# Painted Double Cabinet doors rub at middle - would changing overlay of hinges help?



## Richard Zellmer (Sep 8, 2018)

I have some cabinets that I repainted where a few of the cabinets with double doors and no center stile and they rub together. I think a few were rubbing before as I just bought the house but adding paint on door and frame I am sure made it worse. I have the hinges adjusted outward the max amount of both sides but they still rub when they come together. 

Would getting a similar hinge with a larger overlay help me? I am trying figure out what changes on the hinge with a larger overlay? Does the offset between the cup hole and the bracket that connects to the frame actually change. ie... will getting the same hinge with a different overlay shift the door inward/outward?
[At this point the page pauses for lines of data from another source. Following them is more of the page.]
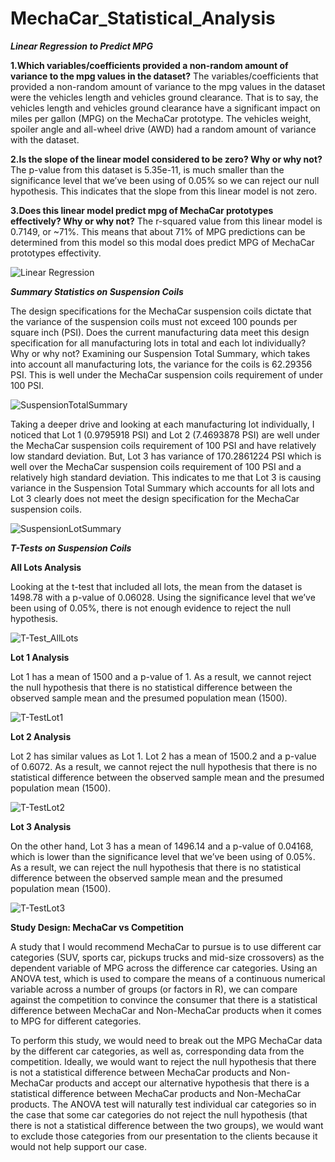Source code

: # MechaCar_Statistical_Analysis

***Linear Regression to Predict MPG***

**1.Which variables/coefficients provided a non-random amount of variance to the mpg values in the dataset?**
The variables/coefficients that provided a non-random amount of variance to the mpg values in the dataset were the vehicles length and vehicles ground clearance. That is to say, the vehicles length and vehicles ground clearance have a significant impact on miles per gallon (MPG) on the MechaCar prototype. The vehicles weight, spoiler angle and all-wheel drive (AWD) had a random amount of variance with the dataset.

**2.Is the slope of the linear model considered to be zero? Why or why not?**
The p-value from this dataset is 5.35e-11, is much smaller than the significance level that we’ve been using of 0.05% so we can reject our null hypothesis. This indicates that the slope from this linear model is not zero.

**3.Does this linear model predict mpg of MechaCar prototypes effectively? Why or why not?**
The r-squared value from this linear model is 0.7149, or ~71%. This means that about 71% of MPG predictions can be determined from this model so this modal does predict MPG of MechaCar prototypes effectivity.

![Linear Regression](https://user-images.githubusercontent.com/74233163/115502318-5b63c480-a23a-11eb-9835-398996eee129.png)


***Summary Statistics on Suspension Coils***

The design specifications for the MechaCar suspension coils dictate that the variance of the suspension coils must not exceed 100 pounds per square inch (PSI). Does the current manufacturing data meet this design specification for all manufacturing lots in total and each lot individually? Why or why not?
Examining our Suspension Total Summary, which takes into account all manufacturing lots, the variance for the coils is 62.29356 PSI. This is well under the MechaCar suspension coils requirement of under 100 PSI.

![SuspensionTotalSummary](https://user-images.githubusercontent.com/74233163/115502396-7d5d4700-a23a-11eb-899f-7569d422a6ce.png)


Taking a deeper drive and looking at each manufacturing lot individually, I noticed that Lot 1 (0.9795918 PSI) and Lot 2 (7.4693878 PSI) are well under the MechaCar suspension coils requirement of 100 PSI and have relatively low standard deviation. But, Lot 3 has variance of 170.2861224 PSI which is well over the MechaCar suspension coils requirement of 100 PSI and a relatively high standard deviation. This indicates to me that Lot 3 is causing variance in the Suspension Total Summary which accounts for all lots and Lot 3 clearly does not meet the design specification for the MechaCar suspension coils.

![SuspensionLotSummary](https://user-images.githubusercontent.com/74233163/115502493-9b2aac00-a23a-11eb-870f-12a802aac1e9.png)


***T-Tests on Suspension Coils***

**All Lots Analysis**

Looking at the t-test that included all lots, the mean from the dataset is 1498.78 with a p-value of 0.06028. Using the significance level that we’ve been using of 0.05%, there is not enough evidence to reject the null hypothesis.

![T-Test_AllLots](https://user-images.githubusercontent.com/74233163/115502568-beedf200-a23a-11eb-84cc-79a0b6352884.png)


**Lot 1 Analysis**

Lot 1 has a mean of 1500 and a p-value of 1. As a result, we cannot reject the null hypothesis that there is no statistical difference between the observed sample mean and the presumed population mean (1500).

![T-TestLot1](https://user-images.githubusercontent.com/74233163/115502614-cf9e6800-a23a-11eb-99e2-fd9cbad4e6dd.png)


**Lot 2 Analysis**

Lot 2 has similar values as Lot 1. Lot 2 has a mean of 1500.2 and a p-value of 0.6072. As a result, we cannot reject the null hypothesis that there is no statistical difference between the observed sample mean and the presumed population mean (1500).

![T-TestLot2](https://user-images.githubusercontent.com/74233163/115502627-d6c57600-a23a-11eb-99bc-ac71def9a7a4.png)


**Lot 3 Analysis**

On the other hand, Lot 3 has a mean of 1496.14 and a p-value of 0.04168, which is lower than the significance level that we’ve been using of 0.05%. As a result, we can reject the null hypothesis that there is no statistical difference between the observed sample mean and the presumed population mean (1500).

![T-TestLot3](https://user-images.githubusercontent.com/74233163/115502643-dd53ed80-a23a-11eb-99b2-0aaa5851e990.png)


**Study Design: MechaCar vs Competition**

A study that I would recommend MechaCar to pursue is to use different car categories (SUV, sports car, pickups trucks and mid-size crossovers) as the dependent variable of MPG across the difference car categories. Using an ANOVA test, which is used to compare the means of a continuous numerical variable across a number of groups (or factors in R), we can compare against the competition to convince the consumer that there is a statistical difference between MechaCar and Non-MechaCar products when it comes to MPG for different categories.

To perform this study, we would need to break out the MPG MechaCar data by the different car categories, as well as, corresponding data from the competition. Ideally, we would want to reject the null hypothesis that there is not a statistical difference between MechaCar products and Non-MechaCar products and accept our alternative hypothesis that there is a statistical difference between MechaCar products and Non-MechaCar products. The ANOVA test will naturally test individual car categories so in the case that some car categories do not reject the null hypothesis (that there is not a statistical difference between the two groups), we would want to exclude those categories from our presentation to the clients because it would not help support our case.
I was thinking maybe it does but then I was also thinking that maybe just the 'arm' of the hinge is longer if you have a larger overaly so that the door doesnt smack in to the frame as you open it. ie a door with a larger overlay on the hinge side might need a longer arm so that the door doesnt smack in to the frame as it opens and that the cup/frame relationship doesnt change. 

my backup plan is to get a trim router and trim the frame a bit in the hinge area to make the frame opening 'wider' but I would love to buy some new hinges instead. 

I have this style blum hinge.


----------



## Steve Neul (Sep 2, 2011)

In all likelihood using a hinge with a bigger overlay will make a large gap between the doors. If there is nothing left to adjust on the hinge you probably need to trim a little off the width of the door and repaint it.


----------



## GeorgeC (Jul 30, 2008)

If the opening is too small, there is nothing that changing hinges can do to improve that.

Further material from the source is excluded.